The BSA convened the news conference in response to flurry of news reports about abuse-related challenges facing the 109-year-old organization.

Across the U.S., lawyers are recruiting clients to join in sex-abuse lawsuits against Boy Scouts as states have moved to ease statute-of-limitations laws. New York enacted a law earlier this year creating a window for victims of long-ago abuse to file such suits, and several other states are considering such measures.

Eisner and Surbaugh defended the BSA’s century-old practice of compiling “ineligible files,” which list adult volunteers considered to pose a risk of child molestation. About 5,000 of these files have been made public as a result of court action; others remain confidential.

Minnesota-based lawyer Jeff Anderson, who specializes in sex-abuse litigation, released a court deposition in New York on Tuesday with testimony from Janet Warren, a University of Virginia psychiatry professor hired by the Boy Scouts to review its files. In her deposition, Warren said there were 7,819 individuals in the “ineligible files” as of January, as well as 12,254 victims.

Warren joined in Wednesday’s news briefing, describing the BSA’s sex-abuse database as “cutting edge’ and contending that the organization’s rate of reported sex abuse was lower than in society as a whole.

According to the BSA, when any volunteer is added to the database for suspected abuse, they are reported to law enforcement, removed entirely from all scouting programs and prohibited from rejoining anywhere. However, the BSA does not proactively make the names in the database public.
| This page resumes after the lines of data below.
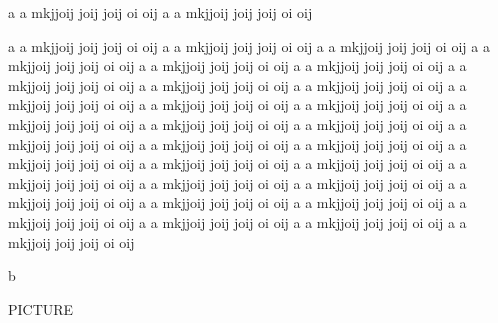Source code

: \documentclass[12pt,twoside,twocolumn,draft,showtrims]{memoir} %
\begin{document}
\newpage
a a mkjjoij  joij joij oi  oij 
a a mkjjoij  joij joij oi  oij 

a a mkjjoij  joij joij oi  oij 
a a mkjjoij  joij joij oi  oij 
a a mkjjoij  joij joij oi  oij 
a a mkjjoij  joij joij oi  oij 
a a mkjjoij  joij joij oi  oij 
a a mkjjoij  joij joij oi  oij 
a a mkjjoij  joij joij oi  oij 
a a mkjjoij  joij joij oi  oij 
a a mkjjoij  joij joij oi  oij 
a a mkjjoij  joij joij oi  oij 
a a mkjjoij  joij joij oi  oij 
a a mkjjoij  joij joij oi  oij 
a a mkjjoij  joij joij oi  oij 
a a mkjjoij  joij joij oi  oij 
a a mkjjoij  joij joij oi  oij 
a a mkjjoij  joij joij oi  oij 
a a mkjjoij  joij joij oi  oij 
a a mkjjoij  joij joij oi  oij 
a a mkjjoij  joij joij oi  oij 
a a mkjjoij  joij joij oi  oij 
a a mkjjoij  joij joij oi  oij 
a a mkjjoij  joij joij oi  oij 
a a mkjjoij  joij joij oi  oij 
a a mkjjoij  joij joij oi  oij 
a a mkjjoij  joij joij oi  oij 
a a mkjjoij  joij joij oi  oij 
a a mkjjoij  joij joij oi  oij 
a a mkjjoij  joij joij oi  oij 
a a mkjjoij  joij joij oi  oij 
a a mkjjoij  joij joij oi  oij 
a a mkjjoij  joij joij oi  oij 


\newpage
b
\newpage

PICTURE
\end{document}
Eisner said doing so in the cases of volunteers who have never been arrested or convicted might raise issues of civil liberties and due process.

But Jeff Anderson, in an emailed statement, rejected the BSA’s argument that the database should remain out of public view.

“Through a simple keystroke, they have the ability today to release the names and locations of every offender that sexually abused children,” Anderson said. “Absent that, any effort, promise, pledge, practice is falling short of protecting kids.”

Past settlements in sex-abuse cases have strained the Boy Scouts’ finances, and the burden could worsen if the statute-of-limitations reforms in New York and elsewhere trigger a new wave of lawsuits.

Surbaugh reiterated that the BSA is considering “all available options” and did not rule out the option of seeking bankruptcy protection. He said the BSA is seeking to meet any financial obligations to abuse victims without jeopardizing its ability to serve its youth members.